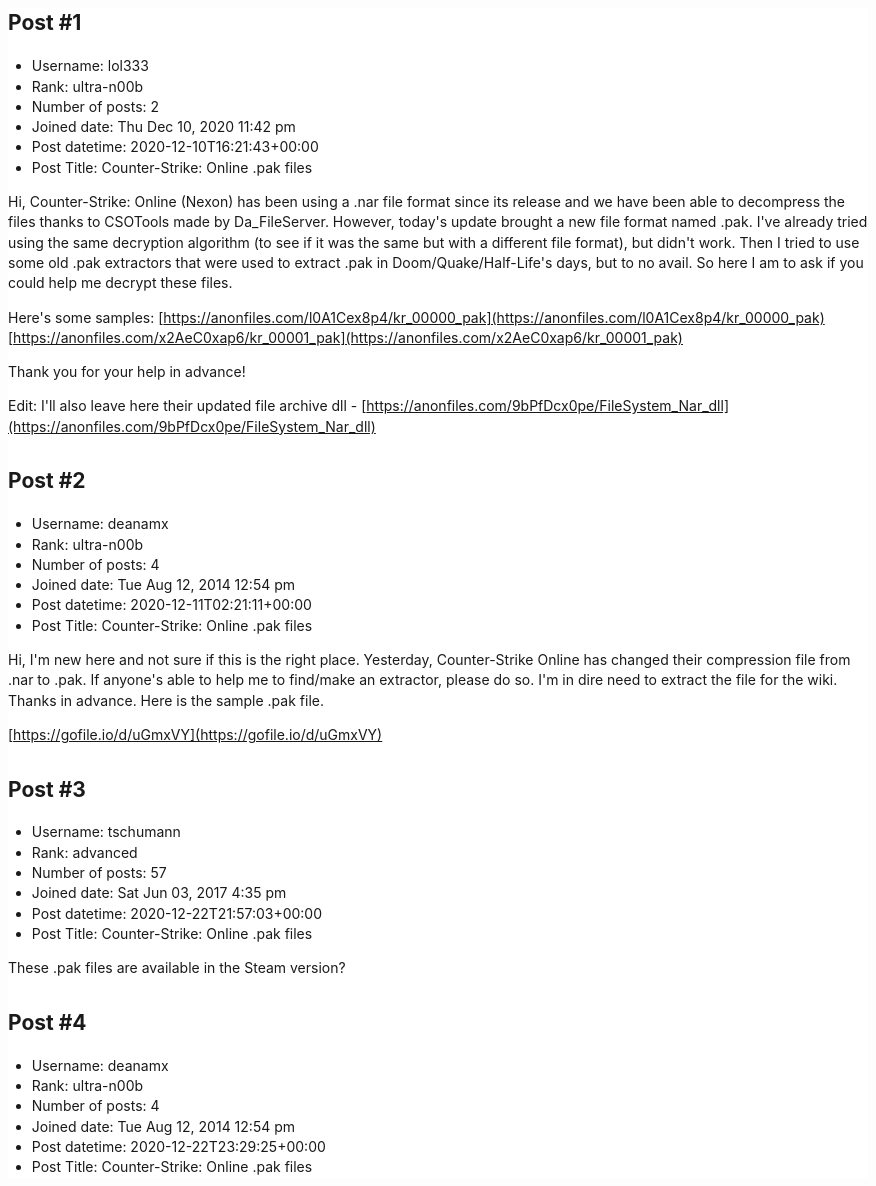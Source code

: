 ## Post #1
- Username: lol333
- Rank: ultra-n00b
- Number of posts: 2
- Joined date: Thu Dec 10, 2020 11:42 pm
- Post datetime: 2020-12-10T16:21:43+00:00
- Post Title: Counter-Strike: Online .pak files

Hi, Counter-Strike: Online (Nexon) has been using a .nar file format since its release and we have been able to decompress the files thanks to CSOTools made by Da_FileServer. However, today's update brought a new file format named .pak. I've already tried using the same decryption algorithm (to see if it was the same but with a different file format), but didn't work. Then I tried to use some old .pak extractors that were used to extract .pak in Doom/Quake/Half-Life's days, but to no avail. So here I am to ask if you could help me decrypt these files.

Here's some samples:
[https://anonfiles.com/l0A1Cex8p4/kr_00000_pak](https://anonfiles.com/l0A1Cex8p4/kr_00000_pak)
[https://anonfiles.com/x2AeC0xap6/kr_00001_pak](https://anonfiles.com/x2AeC0xap6/kr_00001_pak)

Thank you for your help in advance!

Edit: I'll also leave here their updated file archive dll - [https://anonfiles.com/9bPfDcx0pe/FileSystem_Nar_dll](https://anonfiles.com/9bPfDcx0pe/FileSystem_Nar_dll)
## Post #2
- Username: deanamx
- Rank: ultra-n00b
- Number of posts: 4
- Joined date: Tue Aug 12, 2014 12:54 pm
- Post datetime: 2020-12-11T02:21:11+00:00
- Post Title: Counter-Strike: Online .pak files

Hi, I'm new here and not sure if this is the right place. Yesterday, Counter-Strike Online has changed their compression file from .nar to .pak. If anyone's able to help me to find/make an extractor, please do so. I'm in dire need to extract the file for the wiki. Thanks in advance. Here is the sample .pak file.

[https://gofile.io/d/uGmxVY](https://gofile.io/d/uGmxVY)
## Post #3
- Username: tschumann
- Rank: advanced
- Number of posts: 57
- Joined date: Sat Jun 03, 2017 4:35 pm
- Post datetime: 2020-12-22T21:57:03+00:00
- Post Title: Counter-Strike: Online .pak files

These .pak files are available in the Steam version?
## Post #4
- Username: deanamx
- Rank: ultra-n00b
- Number of posts: 4
- Joined date: Tue Aug 12, 2014 12:54 pm
- Post datetime: 2020-12-22T23:29:25+00:00
- Post Title: Counter-Strike: Online .pak files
^^^^^^^^
Task directions:
Copy out, from the material above, each line where the word "posts" is present.

Your response:
- Number of posts: 2
- Number of posts: 4
- Number of posts: 57
- Number of posts: 4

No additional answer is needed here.